Lincoln liked to tell stories, jokes and recite poetry. The jokes gave him the laughs needed, he said, for his survival, while the maudlin poetry provided an outlet for his weariness. He became aware that poor weather, isolation, idleness and stress brought out the worst of his moods, so he steeled himself for them.
But if I couldn’t tell these stories, I would die. Abraham Lincoln
Lincoln found purpose and meaning
While Lincoln could plunge into the depths of despair, he also felt an “irrepressible desire” to do something with his life. He dedicated his later years and his presidency to abolishing slavery, and when his country fell into civil war, to preserving its Union.
I think if I were you, in case my mind were not exactly right, I would avoid being idle; I would immediately engage in some business, or go to making preparation for it, which would be the same thing. Abraham Lincoln
It was a mission that took a severe toll on Lincoln. After a year and a half of bloody fighting and heavy losses, Lincoln’s face “darkened with particular pain,” and he would moan in anguish in his office. He couldn’t sleep, and his face looked hopeless and deathly. His political opponents attacked him, declaring him unqualified for the presidency, and there were even rumours of a coup in the capital.
The death of his third son, William Wallace Lincoln, in the first year of the war, compounded Lincoln’s anguish. Lincoln was heavy with grief at his passing, crying, “It is hard, hard to have him die.”
Near the end of his first term as president, Lincoln was widely seen as a failure. The war had dragged on for more than three years, and victory was nowhere in sight. Lincoln wrote that it was “exceedingly probable” he would not win the next election.
But Lincoln’s purpose pulled him through those dark times. As he declared in a speech three months away from the end of his first term:
We have, as all will agree, a free Government, where every man has a right to be equal with every other man. In this great struggle, this form of Government and every form of human right is endangered if our enemies succeed. There is more involved in this contest than is realized by every one. Abraham Lincoln
Lincoln was more than his melancholy
Today, we’re perpetually sold on the personal power of positive thinking. If you’re gloomy, it’s simply because you’re not thinking the right thoughts. If you’re down in the dumps, then you simply need to pick yourself up.
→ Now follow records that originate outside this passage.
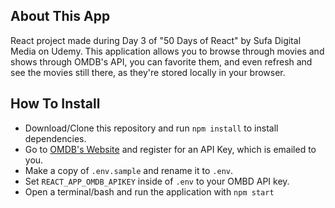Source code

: ## About This App
React project made during Day 3 of "50 Days of React" by Sufa Digital Media on Udemy.
This application allows you to browse through movies and shows through OMDB's API, you can favorite them, and even refresh and see the movies still there, as they're stored locally in your browser.

## How To Install
- Download/Clone this repository and run `npm install` to install dependencies.
- Go to [OMDB's Website](http://www.omdbapi.com/) and register for an API Key, which is emailed to you.
- Make a copy of `.env.sample` and rename it to `.env`.
- Set `REACT_APP_OMDB_APIKEY` inside of `.env` to your OMBD API key.
- Open a terminal/bash and run the application with `npm start`
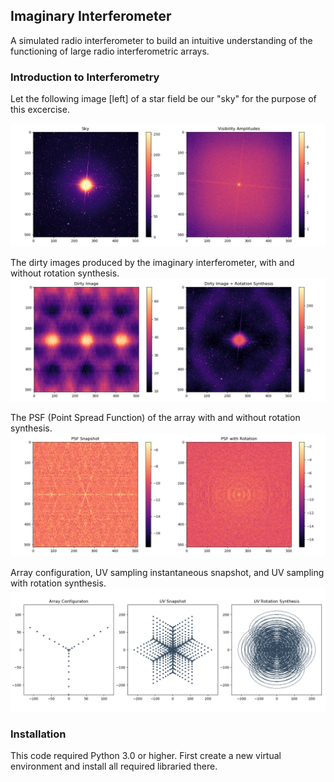 ## Imaginary Interferometer
A simulated radio interferometer to build an intuitive understanding of the functioning of large radio interferometric arrays.

### Introduction to Interferometry

Let the following image [left] of a star field be our "sky" for the purpose of this excercise.

![SKY](images/Figure_1.png)

The dirty images produced by the imaginary interferometer, with and without rotation synthesis.
![SKY](images/Figure_2.png)

The PSF (Point Spread Function) of the array with and without rotation synthesis.
![SKY](images/Figure_3.png)

Array configuration, UV sampling instantaneous snapshot, and UV sampling with rotation synthesis.
![SKY](images/Figure_4.png)


### Installation

This code required Python 3.0 or higher. First create a new virtual environment and install all required libraried there.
And if you still fail to join the ranks of optimists, well then, something must be wrong with you.
As Shenk tells it, Abraham Lincoln’s story shows us that there’s more to it than that. Lincoln was plagued by a melancholy that never went away, and it caused him great amounts of suffering throughout his entire life.
While we shouldn’t make light of depression or romanticise it, Lincoln shows us that any individual is more than his melancholy.
While Lincoln was a fatalist pessimist, he was also an assiduous idealist, who believed strongly in doing what he felt was morally right, and was willing to devote great energy to abolishing slavery. He changed the course of history and freed millions from bondage.
As someone who’s prone to melancholy myself, I found great relief when I read in Lincoln’s Melancholy how Lincoln and his colleagues accepted his melancholy for what it was. That it was okay to be this way, that you could struggle with “blue spells” and still be a capable member of society.
Shenk makes the argument that Lincoln not only found ways to cope with his anguish, but that Lincoln’s experience facing the darkness within helped him cope when he led his country to face its darkest moments without. Lincoln never overcame his melancholy, but he was able to integrate it, and together with the whole of his personality, change his life and the world for the better.